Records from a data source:

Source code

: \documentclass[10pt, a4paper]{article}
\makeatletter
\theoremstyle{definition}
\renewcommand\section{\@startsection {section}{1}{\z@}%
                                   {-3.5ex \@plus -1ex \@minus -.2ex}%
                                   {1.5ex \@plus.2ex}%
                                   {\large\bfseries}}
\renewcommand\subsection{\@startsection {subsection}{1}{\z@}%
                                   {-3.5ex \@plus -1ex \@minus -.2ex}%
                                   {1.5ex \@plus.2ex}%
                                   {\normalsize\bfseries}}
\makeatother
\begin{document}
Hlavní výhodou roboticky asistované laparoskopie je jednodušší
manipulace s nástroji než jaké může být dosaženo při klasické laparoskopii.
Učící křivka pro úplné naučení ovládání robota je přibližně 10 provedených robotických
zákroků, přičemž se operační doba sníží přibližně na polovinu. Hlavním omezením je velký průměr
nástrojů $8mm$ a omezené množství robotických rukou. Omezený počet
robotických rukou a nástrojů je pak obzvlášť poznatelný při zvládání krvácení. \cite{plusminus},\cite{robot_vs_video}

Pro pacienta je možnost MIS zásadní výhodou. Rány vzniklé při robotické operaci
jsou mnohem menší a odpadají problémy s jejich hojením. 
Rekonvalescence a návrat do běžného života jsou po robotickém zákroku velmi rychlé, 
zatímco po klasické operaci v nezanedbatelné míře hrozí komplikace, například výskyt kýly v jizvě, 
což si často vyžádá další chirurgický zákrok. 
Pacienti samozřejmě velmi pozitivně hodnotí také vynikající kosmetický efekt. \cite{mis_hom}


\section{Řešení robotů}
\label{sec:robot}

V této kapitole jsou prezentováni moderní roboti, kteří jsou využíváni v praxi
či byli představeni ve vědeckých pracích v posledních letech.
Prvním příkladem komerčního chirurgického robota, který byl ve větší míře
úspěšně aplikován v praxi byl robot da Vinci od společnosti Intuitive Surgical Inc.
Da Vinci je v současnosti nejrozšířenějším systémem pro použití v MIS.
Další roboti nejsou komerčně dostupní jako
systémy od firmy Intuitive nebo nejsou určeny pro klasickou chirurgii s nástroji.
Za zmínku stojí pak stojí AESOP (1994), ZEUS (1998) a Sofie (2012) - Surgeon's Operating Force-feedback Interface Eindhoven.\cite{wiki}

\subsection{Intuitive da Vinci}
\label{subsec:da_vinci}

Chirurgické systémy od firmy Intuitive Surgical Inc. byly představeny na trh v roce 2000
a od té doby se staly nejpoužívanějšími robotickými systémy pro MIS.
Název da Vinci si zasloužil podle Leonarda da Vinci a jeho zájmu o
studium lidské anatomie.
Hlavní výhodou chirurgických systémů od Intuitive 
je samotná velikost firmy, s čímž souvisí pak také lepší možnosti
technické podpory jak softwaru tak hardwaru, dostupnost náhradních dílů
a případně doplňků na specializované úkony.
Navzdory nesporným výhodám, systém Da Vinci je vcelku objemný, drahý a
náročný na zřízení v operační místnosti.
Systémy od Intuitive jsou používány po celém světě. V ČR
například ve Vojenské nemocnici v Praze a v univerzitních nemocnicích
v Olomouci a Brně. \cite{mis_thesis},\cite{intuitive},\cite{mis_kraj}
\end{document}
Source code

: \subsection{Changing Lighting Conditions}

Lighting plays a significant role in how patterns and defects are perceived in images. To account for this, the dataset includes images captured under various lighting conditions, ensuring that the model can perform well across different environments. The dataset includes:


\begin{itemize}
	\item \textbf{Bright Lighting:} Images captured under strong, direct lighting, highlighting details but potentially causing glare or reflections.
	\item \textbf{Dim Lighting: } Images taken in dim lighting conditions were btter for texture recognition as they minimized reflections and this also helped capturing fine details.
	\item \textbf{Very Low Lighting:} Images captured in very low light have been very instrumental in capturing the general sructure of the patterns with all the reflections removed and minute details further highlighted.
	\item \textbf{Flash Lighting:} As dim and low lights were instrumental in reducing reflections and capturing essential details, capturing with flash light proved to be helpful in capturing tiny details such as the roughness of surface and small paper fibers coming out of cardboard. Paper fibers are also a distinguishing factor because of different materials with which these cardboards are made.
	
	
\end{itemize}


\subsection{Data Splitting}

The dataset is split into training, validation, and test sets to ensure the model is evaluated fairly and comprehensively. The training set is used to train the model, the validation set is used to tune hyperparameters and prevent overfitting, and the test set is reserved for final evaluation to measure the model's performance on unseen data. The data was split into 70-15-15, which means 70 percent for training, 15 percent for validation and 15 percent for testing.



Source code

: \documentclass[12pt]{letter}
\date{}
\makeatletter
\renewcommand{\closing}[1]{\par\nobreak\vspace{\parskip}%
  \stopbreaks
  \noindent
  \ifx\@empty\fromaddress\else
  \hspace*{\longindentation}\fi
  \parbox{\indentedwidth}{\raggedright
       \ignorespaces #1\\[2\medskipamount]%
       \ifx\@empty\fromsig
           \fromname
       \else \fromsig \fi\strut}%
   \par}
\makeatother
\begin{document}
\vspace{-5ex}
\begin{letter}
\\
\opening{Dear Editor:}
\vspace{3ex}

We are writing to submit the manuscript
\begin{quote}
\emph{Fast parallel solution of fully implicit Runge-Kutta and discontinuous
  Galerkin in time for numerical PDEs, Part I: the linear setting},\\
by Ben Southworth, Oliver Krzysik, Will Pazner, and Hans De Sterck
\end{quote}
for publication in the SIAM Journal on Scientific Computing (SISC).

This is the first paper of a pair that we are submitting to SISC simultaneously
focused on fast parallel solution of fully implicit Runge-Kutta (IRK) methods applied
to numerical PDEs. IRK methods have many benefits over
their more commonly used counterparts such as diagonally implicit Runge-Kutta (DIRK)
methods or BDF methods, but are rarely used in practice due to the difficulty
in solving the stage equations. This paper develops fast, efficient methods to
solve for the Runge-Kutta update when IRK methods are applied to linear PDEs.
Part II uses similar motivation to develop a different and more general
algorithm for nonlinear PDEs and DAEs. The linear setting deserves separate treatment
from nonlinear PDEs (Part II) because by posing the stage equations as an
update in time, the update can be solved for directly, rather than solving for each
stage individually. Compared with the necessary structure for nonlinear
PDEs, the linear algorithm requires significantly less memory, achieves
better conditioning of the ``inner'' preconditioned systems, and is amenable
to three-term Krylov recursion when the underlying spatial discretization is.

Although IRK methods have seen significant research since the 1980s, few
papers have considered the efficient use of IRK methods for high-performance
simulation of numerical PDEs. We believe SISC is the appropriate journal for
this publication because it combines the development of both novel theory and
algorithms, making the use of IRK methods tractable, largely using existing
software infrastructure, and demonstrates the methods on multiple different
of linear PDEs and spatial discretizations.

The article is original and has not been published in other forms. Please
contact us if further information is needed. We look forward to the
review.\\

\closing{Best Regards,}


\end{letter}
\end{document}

Exercise instructions: Having read the entries above, repeat them exactly.

Response:
Source code

: \documentclass[10pt, a4paper]{article}
\makeatletter
\theoremstyle{definition}
\renewcommand\section{\@startsection {section}{1}{\z@}%
                                   {-3.5ex \@plus -1ex \@minus -.2ex}%
                                   {1.5ex \@plus.2ex}%
                                   {\large\bfseries}}
\renewcommand\subsection{\@startsection {subsection}{1}{\z@}%
                                   {-3.5ex \@plus -1ex \@minus -.2ex}%
                                   {1.5ex \@plus.2ex}%
                                   {\normalsize\bfseries}}
\makeatother
\begin{document}
Hlavní výhodou roboticky asistované laparoskopie je jednodušší
manipulace s nástroji než jaké může být dosaženo při klasické laparoskopii.
Učící křivka pro úplné naučení ovládání robota je přibližně 10 provedených robotických
zákroků, přičemž se operační doba sníží přibližně na polovinu. Hlavním omezením je velký průměr
nástrojů $8mm$ a omezené množství robotických rukou. Omezený počet
robotických rukou a nástrojů je pak obzvlášť poznatelný při zvládání krvácení. \cite{plusminus},\cite{robot_vs_video}

Pro pacienta je možnost MIS zásadní výhodou. Rány vzniklé při robotické operaci
jsou mnohem menší a odpadají problémy s jejich hojením. 
Rekonvalescence a návrat do běžného života jsou po robotickém zákroku velmi rychlé, 
zatímco po klasické operaci v nezanedbatelné míře hrozí komplikace, například výskyt kýly v jizvě, 
což si často vyžádá další chirurgický zákrok. 
Pacienti samozřejmě velmi pozitivně hodnotí také vynikající kosmetický efekt. \cite{mis_hom}


\section{Řešení robotů}
\label{sec:robot}

V této kapitole jsou prezentováni moderní roboti, kteří jsou využíváni v praxi
či byli představeni ve vědeckých pracích v posledních letech.
Prvním příkladem komerčního chirurgického robota, který byl ve větší míře
úspěšně aplikován v praxi byl robot da Vinci od společnosti Intuitive Surgical Inc.
Da Vinci je v současnosti nejrozšířenějším systémem pro použití v MIS.
Další roboti nejsou komerčně dostupní jako
systémy od firmy Intuitive nebo nejsou určeny pro klasickou chirurgii s nástroji.
Za zmínku stojí pak stojí AESOP (1994), ZEUS (1998) a Sofie (2012) - Surgeon's Operating Force-feedback Interface Eindhoven.\cite{wiki}

\subsection{Intuitive da Vinci}
\label{subsec:da_vinci}

Chirurgické systémy od firmy Intuitive Surgical Inc. byly představeny na trh v roce 2000
a od té doby se staly nejpoužívanějšími robotickými systémy pro MIS.
Název da Vinci si zasloužil podle Leonarda da Vinci a jeho zájmu o
studium lidské anatomie.
Hlavní výhodou chirurgických systémů od Intuitive 
je samotná velikost firmy, s čímž souvisí pak také lepší možnosti
technické podpory jak softwaru tak hardwaru, dostupnost náhradních dílů
a případně doplňků na specializované úkony.
Navzdory nesporným výhodám, systém Da Vinci je vcelku objemný, drahý a
náročný na zřízení v operační místnosti.
Systémy od Intuitive jsou používány po celém světě. V ČR
například ve Vojenské nemocnici v Praze a v univerzitních nemocnicích
v Olomouci a Brně. \cite{mis_thesis},\cite{intuitive},\cite{mis_kraj}
\end{document}
Source code

: \subsection{Changing Lighting Conditions}

Lighting plays a significant role in how patterns and defects are perceived in images. To account for this, the dataset includes images captured under various lighting conditions, ensuring that the model can perform well across different environments. The dataset includes:


\begin{itemize}
	\item \textbf{Bright Lighting:} Images captured under strong, direct lighting, highlighting details but potentially causing glare or reflections.
	\item \textbf{Dim Lighting: } Images taken in dim lighting conditions were btter for texture recognition as they minimized reflections and this also helped capturing fine details.
	\item \textbf{Very Low Lighting:} Images captured in very low light have been very instrumental in capturing the general sructure of the patterns with all the reflections removed and minute details further highlighted.
	\item \textbf{Flash Lighting:} As dim and low lights were instrumental in reducing reflections and capturing essential details, capturing with flash light proved to be helpful in capturing tiny details such as the roughness of surface and small paper fibers coming out of cardboard. Paper fibers are also a distinguishing factor because of different materials with which these cardboards are made.
	
	
\end{itemize}


\subsection{Data Splitting}

The dataset is split into training, validation, and test sets to ensure the model is evaluated fairly and comprehensively. The training set is used to train the model, the validation set is used to tune hyperparameters and prevent overfitting, and the test set is reserved for final evaluation to measure the model's performance on unseen data. The data was split into 70-15-15, which means 70 percent for training, 15 percent for validation and 15 percent for testing.



Source code

: \documentclass[12pt]{letter}
\date{}
\makeatletter
\renewcommand{\closing}[1]{\par\nobreak\vspace{\parskip}%
  \stopbreaks
  \noindent
  \ifx\@empty\fromaddress\else
  \hspace*{\longindentation}\fi
  \parbox{\indentedwidth}{\raggedright
       \ignorespaces #1\\[2\medskipamount]%
       \ifx\@empty\fromsig
           \fromname
       \else \fromsig \fi\strut}%
   \par}
\makeatother
\begin{document}
\vspace{-5ex}
\begin{letter}
\\
\opening{Dear Editor:}
\vspace{3ex}

We are writing to submit the manuscript
\begin{quote}
\emph{Fast parallel solution of fully implicit Runge-Kutta and discontinuous
  Galerkin in time for numerical PDEs, Part I: the linear setting},\\
by Ben Southworth, Oliver Krzysik, Will Pazner, and Hans De Sterck
\end{quote}
for publication in the SIAM Journal on Scientific Computing (SISC).

This is the first paper of a pair that we are submitting to SISC simultaneously
focused on fast parallel solution of fully implicit Runge-Kutta (IRK) methods applied
to numerical PDEs. IRK methods have many benefits over
their more commonly used counterparts such as diagonally implicit Runge-Kutta (DIRK)
methods or BDF methods, but are rarely used in practice due to the difficulty
in solving the stage equations. This paper develops fast, efficient methods to
solve for the Runge-Kutta update when IRK methods are applied to linear PDEs.
Part II uses similar motivation to develop a different and more general
algorithm for nonlinear PDEs and DAEs. The linear setting deserves separate treatment
from nonlinear PDEs (Part II) because by posing the stage equations as an
update in time, the update can be solved for directly, rather than solving for each
stage individually. Compared with the necessary structure for nonlinear
PDEs, the linear algorithm requires significantly less memory, achieves
better conditioning of the ``inner'' preconditioned systems, and is amenable
to three-term Krylov recursion when the underlying spatial discretization is.

Although IRK methods have seen significant research since the 1980s, few
papers have considered the efficient use of IRK methods for high-performance
simulation of numerical PDEs. We believe SISC is the appropriate journal for
this publication because it combines the development of both novel theory and
algorithms, making the use of IRK methods tractable, largely using existing
software infrastructure, and demonstrates the methods on multiple different
of linear PDEs and spatial discretizations.

The article is original and has not been published in other forms. Please
contact us if further information is needed. We look forward to the
review.\\

\closing{Best Regards,}


\end{letter}
\end{document}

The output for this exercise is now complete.